Sposobny was one of the second series of her class of twenty Soviet Designation Project 61 Berkut A (NATO reporting name Kashin-class) destroyers. The vessels were initially designated as guard ships, but in 1966 were reclassified as Large Anti-Submarine Ships. All surviving ships, including Sposobny, were again reclassified as guard ships in January 1992. The class was built to replace the and , which had been rendered obsolete by the advent of guided missiles. It was designed to defend larger warships and transports against low-flying aircraft, cruise missiles, and submarines, though the anti-submarine role ultimately became secondary to its air defense mission. They were the first class of Soviet warships designed to survive a nuclear explosion, and as a result had the main ship control station on the lower deck deep in the hull, separate from the enclosed bridge.

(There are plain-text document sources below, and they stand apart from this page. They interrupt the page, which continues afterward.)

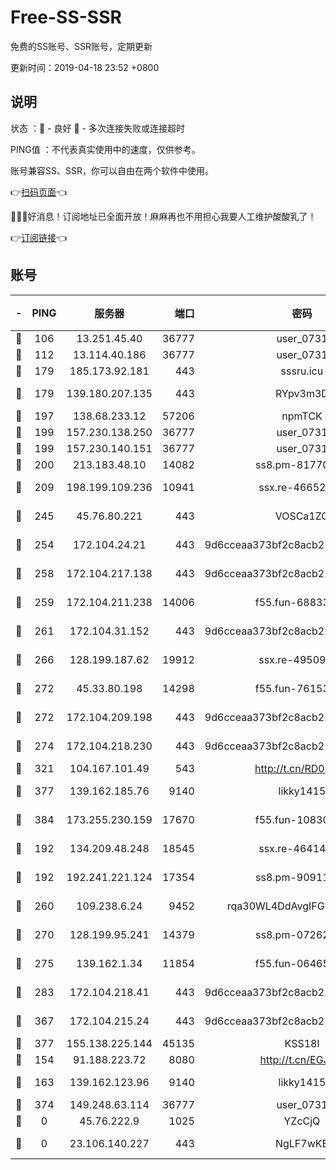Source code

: # Free-SS-SSR

免费的SS账号、SSR账号，定期更新

更新时间：2019-04-18 23:52 +0800

## 说明

状态     ：🙂 - 良好 🙁 - 多次连接失败或连接超时

PING值   ：不代表真实使用中的速度，仅供参考。

账号兼容SS、SSR，你可以自由在两个软件中使用。

👉[扫码页面](https://liesauer.github.io/Free-SS-SSR/)👈

🎉🎉🎉好消息！订阅地址已全面开放！麻麻再也不用担心我要人工维护酸酸乳了！

👉[订阅链接](https://www.liesauer.net/yogurt/subscribe?ACCESS_TOKEN=DAYxR3mMaZAsaqUb)👈

## 账号

|-|PING|服务器|端口|密码|加密方式|区域|
|:----:|:----:|:-----:|-----:|:----:|:----:|:----:|
|🙂|106|13.251.45.40|36777|user_0731|chacha20|SG|
|🙂|112|13.114.40.186|36777|user_0731|chacha20|JP|
|🙂|179|185.173.92.181|443|sssru.icu|rc4-md5|RU|
|🙂|179|139.180.207.135|443|RYpv3m3D|aes-256-cfb|JP|
|🙂|197|138.68.233.12|57206|npmTCK|rc4-md5|US|
|🙂|199|157.230.138.250|36777|user_0731|chacha20|US|
|🙂|199|157.230.140.151|36777|user_0731|chacha20|US|
|🙂|200|213.183.48.10|14082|ss8.pm-81770176|rc4-md5|RU|
|🙂|209|198.199.109.236|10941|ssx.re-46652544|aes-256-cfb|US|
|🙂|245|45.76.80.221|443|VOSCa1ZG|aes-256-cfb|DE|
|🙂|254|172.104.24.21|443|9d6cceaa373bf2c8acb22e60b6a58be6|aes-256-cfb|US|
|🙂|258|172.104.217.138|443|9d6cceaa373bf2c8acb22e60b6a58be6|aes-256-cfb|US|
|🙂|259|172.104.211.238|14006|f55.fun-68833628|aes-256-cfb|US|
|🙂|261|172.104.31.152|443|9d6cceaa373bf2c8acb22e60b6a58be6|aes-256-cfb|US|
|🙂|266|128.199.187.62|19912|ssx.re-49509781|aes-256-cfb|SG|
|🙂|272|45.33.80.198|14298|f55.fun-76153694|aes-256-cfb|US|
|🙂|272|172.104.209.198|443|9d6cceaa373bf2c8acb22e60b6a58be6|aes-256-cfb|US|
|🙂|274|172.104.218.230|443|9d6cceaa373bf2c8acb22e60b6a58be6|aes-256-cfb|US|
|🙂|321|104.167.101.49|543|http://t.cn/RD0D7sx|rc4-md5|CA|
|🙂|377|139.162.185.76|9140|likky1415|aes-256-cfb|DE|
|🙂|384|173.255.230.159|17670|f55.fun-10830898|aes-256-cfb|US|
|🙂|192|134.209.48.248|18545|ssx.re-46414976|aes-256-cfb|US|
|🙂|192|192.241.221.124|17354|ss8.pm-90911849|aes-256-cfb|US|
|🙂|260|109.238.6.24|9452|rqa30WL4DdAvgIFG6Fs3znzTa|aes-256-cfb|FR|
|🙂|270|128.199.95.241|14379|ss8.pm-07262582|aes-256-cfb|SG|
|🙂|275|139.162.1.34|11854|f55.fun-06465313|aes-256-cfb|SG|
|🙂|283|172.104.218.41|443|9d6cceaa373bf2c8acb22e60b6a58be6|aes-256-cfb|US|
|🙂|367|172.104.215.24|443|9d6cceaa373bf2c8acb22e60b6a58be6|aes-256-cfb|US|
|🙂|377|155.138.225.144|45135|KSS18l|rc4-md5|US|
|🙁|154|91.188.223.72|8080|http://t.cn/EGJIyrl|rc4-md5|RU|
|🙁|163|139.162.123.96|9140|likky1415|aes-256-cfb|JP|
|🙁|374|149.248.63.114|36777|user_0731|chacha20|CA|
|🙁|0|45.76.222.9|1025|YZcCjQ|rc4-md5|JP|
|🙁|0|23.106.140.227|443|NgLF7wKB|aes-256-cfb|US|
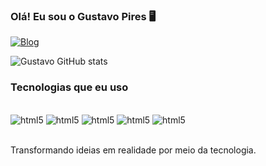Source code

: ### Olá! Eu sou o Gustavo Pires 🖥️

[![Blog](https://img.shields.io/badge/LinkedIn-0077B5?style=for-the-badge&logo=linkedin&logoColor=white)](https://www.linkedin.com/in/gustavo-h-pires-393812260/)

![Gustavo GitHub stats](https://github-readme-stats.vercel.app/api?username=Guustavohgp&show_icons=true&theme=transparent)

### Tecnologias que eu uso 
<div style="display: inline_block"><br/>
    <img aligne="center" alt="html5"src="https://img.shields.io/badge/HTML5-E34F26?style=for-the-badge&logo=html5&logoColor=white" />
    <img aligne="center" alt="html5"src="https://img.shields.io/badge/CSS3-1572B6?style=for-the-badge&logo=css3&logoColor=white" />
    <img aligne="center" alt="html5"src="https://img.shields.io/badge/Java-ED8B00?style=for-the-badge&logo=openjdk&logoColor=white" />
    <img aligne="center" alt="html5"src="https://img.shields.io/badge/Spring-6DB33F?style=for-the-badge&logo=spring&logoColor=white" />
    <img aligne="center" alt="html5"src="https://img.shields.io/badge/MySQL-00000F?style=for-the-badge&logo=mysql&logoColor=white" />     
</div><br/>

Transformando ideias em realidade por meio da tecnologia.
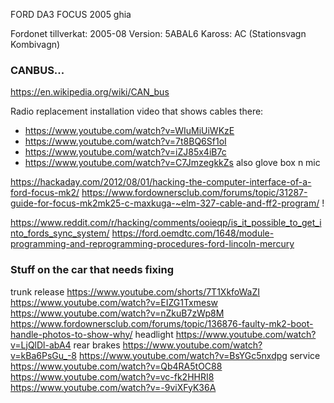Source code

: 
FORD DA3 FOCUS
2005
ghia

Fordonet tillverkat: 2005-08
Version: 5ABAL6
Kaross: AC (Stationsvagn Kombivagn)

### CANBUS...

https://en.wikipedia.org/wiki/CAN_bus

Radio replacement installation video that shows cables there:
- https://www.youtube.com/watch?v=WIuMiUiWKzE
- https://www.youtube.com/watch?v=7t8BQ6Sf1oI
- https://www.youtube.com/watch?v=iZJ85x4iB7c
- https://www.youtube.com/watch?v=C7JmzegkkZs also glove box n mic

https://hackaday.com/2012/08/01/hacking-the-computer-interface-of-a-ford-focus-mk2/
https://www.fordownersclub.com/forums/topic/31287-guide-for-focus-mk2mk25-c-maxkuga-~elm-327-cable-and-ff2-program/ !


https://www.reddit.com/r/hacking/comments/ooieqp/is_it_possible_to_get_into_fords_sync_system/
https://ford.oemdtc.com/1648/module-programming-and-reprogramming-procedures-ford-lincoln-mercury



### Stuff on the car that needs fixing

trunk release https://www.youtube.com/shorts/7T1XkfoWaZI https://www.youtube.com/watch?v=EIZG1Txmesw https://www.youtube.com/watch?v=nZkuB7zWp8M https://www.fordownersclub.com/forums/topic/136876-faulty-mk2-boot-handle-photos-to-show-why/
headlight https://www.youtube.com/watch?v=LjQlDl-abA4
rear brakes https://www.youtube.com/watch?v=kBa6PsGu_-8 https://www.youtube.com/watch?v=BsYGc5nxdpg
service https://www.youtube.com/watch?v=Qb4RA5tOC88 https://www.youtube.com/watch?v=vc-fk2HHRI8 https://www.youtube.com/watch?v=-9viXFyK36A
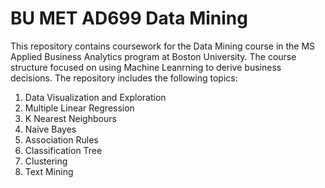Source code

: # BU MET AD699 Data Mining
This repository contains coursework for the Data Mining course in the MS Applied Business Analytics program at Boston University. The course structure focused on using Machine Leanrning to derive business decisions. The repository includes the following topics: 

1. Data Visualization and Exploration 
2. Multiple Linear Regression 
3. K Nearest Neighbours 
4. Naive Bayes 
5. Association Rules 
6. Classification Tree
7. Clustering
8. Text Mining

The Kashin-class destroyers were 144 m long with a beam of 15.8 m and a draught of 4.46 m. Sposobny displaced 3440 t standard and 4290 t full load, and had a complement of 266. The ship was equipped with a helicopter pad aft to carry a single Kamov Ka-25PL Hormone-A helicopter; the helicopter could only be temporarily aboard the ship due to the lack of a hangar.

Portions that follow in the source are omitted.